12.3 The dual space

Definition

Dual space

A linear functional on \(\mathbb{F}\)-vector space \(V\) is an \(f\in L(V,\mathbb{F})\). The dual space of \(V\) is \(V^{*}=L\left(V,\mathbb{F}\right)\) (from vector to field)

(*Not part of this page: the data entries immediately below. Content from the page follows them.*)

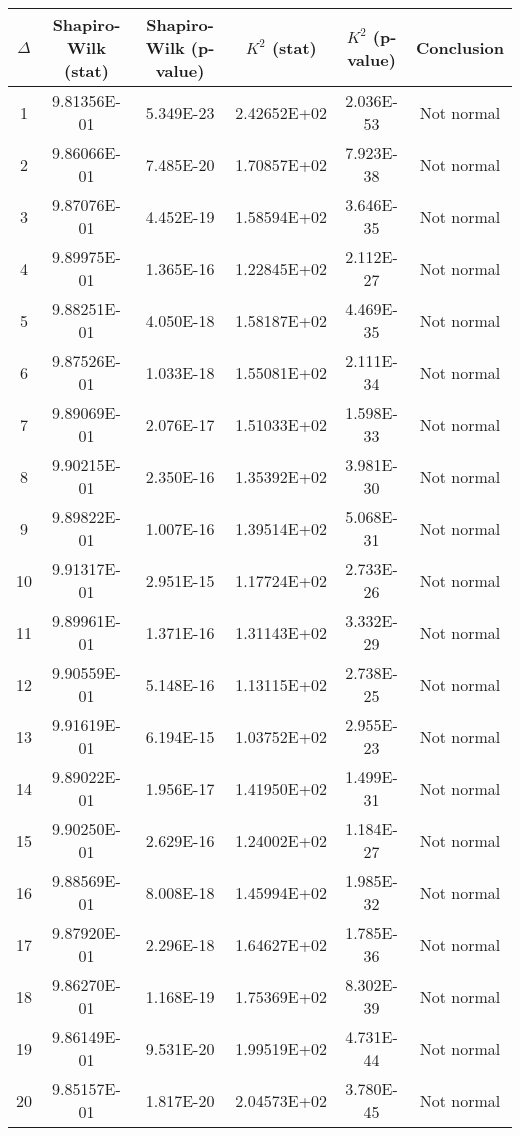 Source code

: \begin{table}[h]
	\begin{tabular}{|c|c|c|c|c|c|}
		\hline
		$\Delta$ &  Shapiro-Wilk (stat) & Shapiro-Wilk (p-value) & $K^2$ (stat) & $K^2$ (p-value) & Conclusion\\\hline
		\hline
		1 & 9.81356E-01 & 5.349E-23 & 2.42652E+02 & 2.036E-53 & Not normal\\\hline
		2 & 9.86066E-01 & 7.485E-20 & 1.70857E+02 & 7.923E-38 & Not normal\\\hline
		3 & 9.87076E-01 & 4.452E-19 & 1.58594E+02 & 3.646E-35 & Not normal\\\hline
		4 & 9.89975E-01 & 1.365E-16 & 1.22845E+02 & 2.112E-27 & Not normal\\\hline
		5 & 9.88251E-01 & 4.050E-18 & 1.58187E+02 & 4.469E-35 & Not normal\\\hline
		6 & 9.87526E-01 & 1.033E-18 & 1.55081E+02 & 2.111E-34 & Not normal\\\hline
		7 & 9.89069E-01 & 2.076E-17 & 1.51033E+02 & 1.598E-33 & Not normal\\\hline
		8 & 9.90215E-01 & 2.350E-16 & 1.35392E+02 & 3.981E-30 & Not normal\\\hline
		9 & 9.89822E-01 & 1.007E-16 & 1.39514E+02 & 5.068E-31 & Not normal\\\hline
		10 & 9.91317E-01 & 2.951E-15 & 1.17724E+02 & 2.733E-26 & Not normal\\\hline
		11 & 9.89961E-01 & 1.371E-16 & 1.31143E+02 & 3.332E-29 & Not normal\\\hline
		12 & 9.90559E-01 & 5.148E-16 & 1.13115E+02 & 2.738E-25 & Not normal\\\hline
		13 & 9.91619E-01 & 6.194E-15 & 1.03752E+02 & 2.955E-23 & Not normal\\\hline
		14 & 9.89022E-01 & 1.956E-17 & 1.41950E+02 & 1.499E-31 & Not normal\\\hline
		15 & 9.90250E-01 & 2.629E-16 & 1.24002E+02 & 1.184E-27 & Not normal\\\hline
		16 & 9.88569E-01 & 8.008E-18 & 1.45994E+02 & 1.985E-32 & Not normal\\\hline
		17 & 9.87920E-01 & 2.296E-18 & 1.64627E+02 & 1.785E-36 & Not normal\\\hline
		18 & 9.86270E-01 & 1.168E-19 & 1.75369E+02 & 8.302E-39 & Not normal\\\hline
		19 & 9.86149E-01 & 9.531E-20 & 1.99519E+02 & 4.731E-44 & Not normal\\\hline
		20 & 9.85157E-01 & 1.817E-20 & 2.04573E+02 & 3.780E-45 & Not normal\\\hline

\end{tabular}
\end{table}
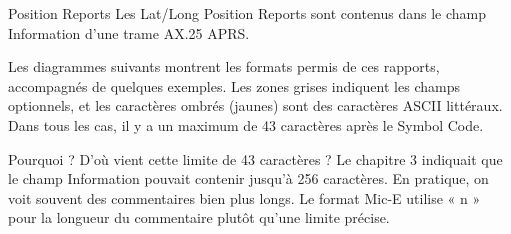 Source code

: \begin{aprssideblock}{Position Reports}
Les Lat/Long Position Reports sont contenus dans le champ Information
d'une trame AX.25 APRS.

Les diagrammes suivants montrent les formats permis de ces rapports,
accompagnés de quelques exemples. Les zones grises indiquent les champs
optionnels, et les caractères ombrés (jaunes) sont des caractères ASCII
littéraux. Dans tous les cas, il y a un maximum de 43 caractères après
le Symbol Code.

Pourquoi ? D'où vient cette limite de 43 caractères ? Le chapitre 3
indiquait que le champ Information pouvait contenir jusqu'à 256
caractères. En pratique, on voit souvent des commentaires bien plus
longs. Le format Mic-E utilise « n » pour la longueur du commentaire
plutôt qu'une limite précise.
\end{aprssideblock}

\(f\) is a linear map from \(V\) to \(F\)

Remark

\(\dim V^*=\dim V\)

Example

1. \(f:\R^2 \rightarrow \R,f(x,y)=x-2y\)​

2. \(tr:M_{n\times n}\left(\mathbb{C}\right)\rightarrow\mathbb{C},A\mapsto tr\left(A\right)\)​

3. \(\pi_{i}:\mathbb{F}^{n}\rightarrow\mathbb{F},\left(x_1,x_2,\ldots,x_{n}\right)\mapsto x_{i}\)​

4. \(ev:\mathbb{R}_{n}[x]\rightarrow\mathbb{R},p\left(x\right)\mapsto p\left(1\right)\)​

Dual basis

Given \(v_1,...,v_n\) a basis of \(V\), the dual basis of it is \(\varphi_1,\ldots,\varphi_{n}\), \(\varphi_{i}\in V^{*}\) defined by \(\varphi_{i}\left(v_{j}\right)=\delta_{ij}=\begin{cases}1,i=j\\ 0,i\neq j\end{cases}\)

That is \(\varphi_{i}\) is a part(basis) of linear functional (\(\varphi:V\rightarrow F\))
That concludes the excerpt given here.